Sachi, Yoshino et Chika vivent toutes les trois dans la grande maison de leur enfance qu’ont déserté leur père puis leur mère des années plus tôt. À l’enterrement de ce père devenu un étranger, elles rencontrent Suzu, leur jeune demi-sœur orpheline, et lui proposent de s’installer avec elles…
Le Kore-Eda cru 2015, entre Tel père, tel fils et Après la tempête, retrouve des thématiques chères au cinéaste, grand habitué des histoires de famille, mais marque une différence avec les deux films qui l’entourent chronologiquement, en se concentrant presque exclusivement sur des personnages féminins. Souvent passionné par les rapports père-fils, le réalisateur filme ici une famille très féminine, dont le père est une sorte de fantôme en filigrane qui réunit les trois aînées à cette petite sœur inconnue avec laquelle il est au premier abord le seul point commun.
Comme dans Nobody Knows, mais ici avec des enfants beaucoup plus grandes, les parents ont déserté le domicile familial, abandonnant leur progéniture à son sort pour vivre des expériences amoureuses. Il en résulte une sororité, au sens propre puisqu’elles sont du même sang, entre Sachi, Yoshino et Chika, qui continuent de vivre ensemble alors qu’elles ont entre 25 et 30 ans environ. Pourtant les trois grandes sœurs sont bien différentes, à la fois dans leurs caractères et leurs aspirations, ce que l’arrivée de la plus jeune va mettre en exergue, car ses aînées la comparent à elles, tentent de lui trouver des ressemblances avec l’une ou l’autre. Haruka Ayase, Masami Nagasawa et Kaho incarnent des jeunes femmes modernes et attachantes. L’aînée, très responsable et sérieuse, rappelle volontiers une Meg March avec son sens des responsabilités, son dévouement à la famille, mais aussi son goût des vêtements chics. Elle est si consciente de son devoir depuis le départ de ses parents qu’elle en oublierait de penser à se construire une vie à elle. Yoshino, amatrice de couleurs vives et inspirée par son histoire d’amour, aime la bière et les maquereaux marinés, semble plus légère et frivole mais va trouver dans son nouveau poste à responsabilités un ancrage plus solide. Chika est l’élément comique du film, avec ses tenues faites de superpositions hasardeuses, ses mimiques tordantes, sa joie de vivre parfois exubérante et sa stabilité discrète aux côtés de son collègue ancien alpiniste avec qui elle vend des accessoires de sport.
L’arrivée de Suzu donne aux trois aînées un objectif commun, l’accompagner dans cette nouvelle vie. L’adolescente semble s’y épanouir rapidement, s’intégrant dans son nouvel établissement scolaire et devenant une star de l’équipe de foot. Mais Suzu évoque peu son passé et ses parents et renferme ses émotions derrière sa gentillesse.
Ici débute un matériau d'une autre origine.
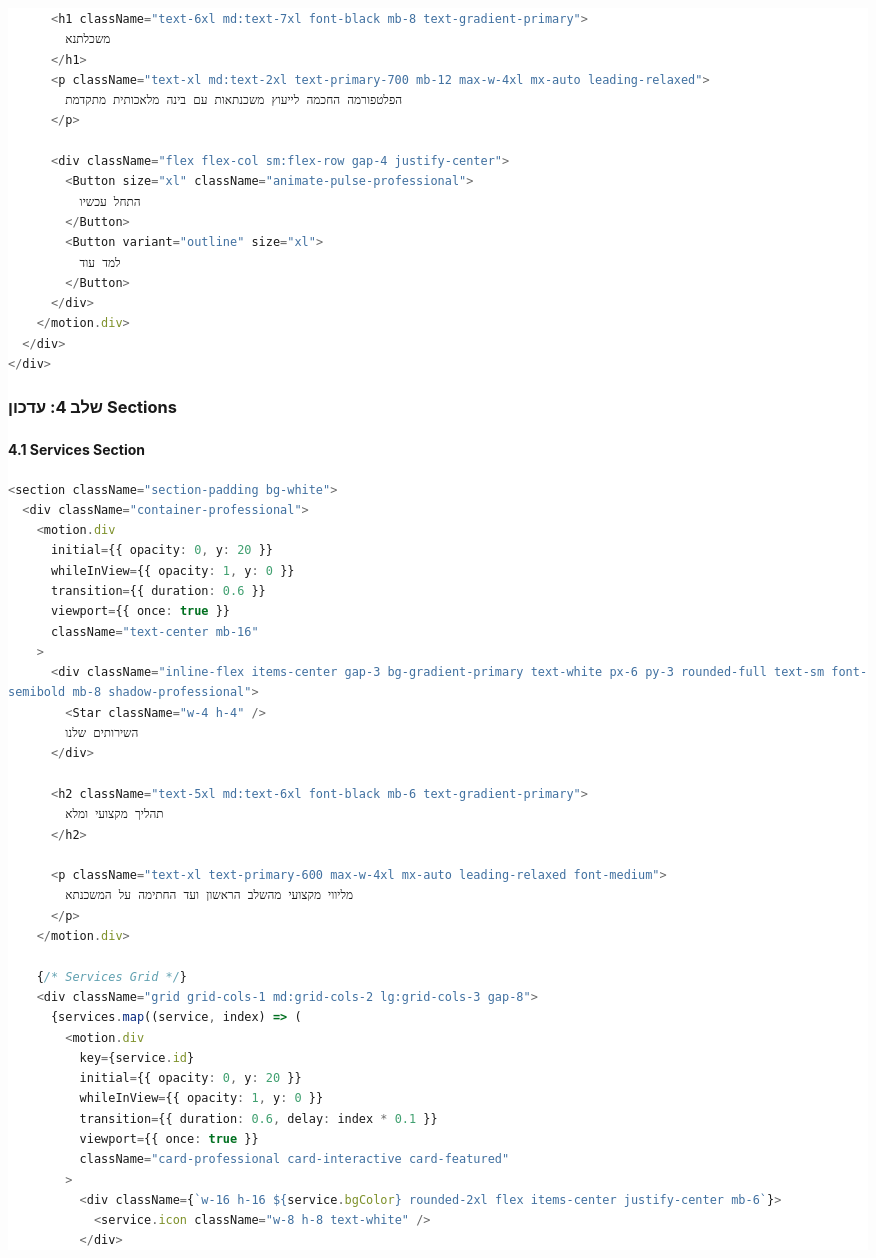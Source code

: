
 ```typescript
      <h1 className="text-6xl md:text-7xl font-black mb-8 text-gradient-primary">
        משכלתנא
      </h1>
      <p className="text-xl md:text-2xl text-primary-700 mb-12 max-w-4xl mx-auto leading-relaxed">
        הפלטפורמה החכמה לייעוץ משכנתאות עם בינה מלאכותית מתקדמת
      </p>
      
      <div className="flex flex-col sm:flex-row gap-4 justify-center">
        <Button size="xl" className="animate-pulse-professional">
          התחל עכשיו
        </Button>
        <Button variant="outline" size="xl">
          למד עוד
        </Button>
      </div>
    </motion.div>
  </div>
</div>
```

### **שלב 4: עדכון Sections**

#### **4.1 Services Section**
```typescript
<section className="section-padding bg-white">
  <div className="container-professional">
    <motion.div
      initial={{ opacity: 0, y: 20 }}
      whileInView={{ opacity: 1, y: 0 }}
      transition={{ duration: 0.6 }}
      viewport={{ once: true }}
      className="text-center mb-16"
    >
      <div className="inline-flex items-center gap-3 bg-gradient-primary text-white px-6 py-3 rounded-full text-sm font-semibold mb-8 shadow-professional">
        <Star className="w-4 h-4" />
        השירותים שלנו
      </div>
      
      <h2 className="text-5xl md:text-6xl font-black mb-6 text-gradient-primary">
        תהליך מקצועי ומלא
      </h2>
      
      <p className="text-xl text-primary-600 max-w-4xl mx-auto leading-relaxed font-medium">
        מליווי מקצועי מהשלב הראשון ועד החתימה על המשכנתא
      </p>
    </motion.div>
    
    {/* Services Grid */}
    <div className="grid grid-cols-1 md:grid-cols-2 lg:grid-cols-3 gap-8">
      {services.map((service, index) => (
        <motion.div
          key={service.id}
          initial={{ opacity: 0, y: 20 }}
          whileInView={{ opacity: 1, y: 0 }}
          transition={{ duration: 0.6, delay: index * 0.1 }}
          viewport={{ once: true }}
          className="card-professional card-interactive card-featured"
        >
          <div className={`w-16 h-16 ${service.bgColor} rounded-2xl flex items-center justify-center mb-6`}>
            <service.icon className="w-8 h-8 text-white" />
          </div>
```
Tout en finesse, le film nous livre une tranche de vie d’environ un an qui permet aux filles de faire le deuil de leur père, de se réconcilier avec le passé mais aussi de s’unir et de s’entraider pour s’épanouir ensemble. Dénué d’adversaire et moins ancré dans la réalité des inégalités sociales que ses autres œuvres, Notre petite sœur est sans doute le film le plus doux et apaisant de la filmographie d’Hirokazu Kore-Eda.
Oui, un film très doux. Je l’avais vu au cinéma, ce qui était agréable pour entrer dans cet atmosphère à la fois intimiste et très travaillée esthétiquement. Dans cette même veine, je préfère Still walking, mais je suis bon public avec Kore-Eda 🙂
D’ailleurs, j’ai lu son autobiographie, Quand je tourne mes films, et c’est vraiment intéressant pour reprendre tout son parcours. Je trouve qu’il a un regard très sincère, humble et intéressant sur son travail.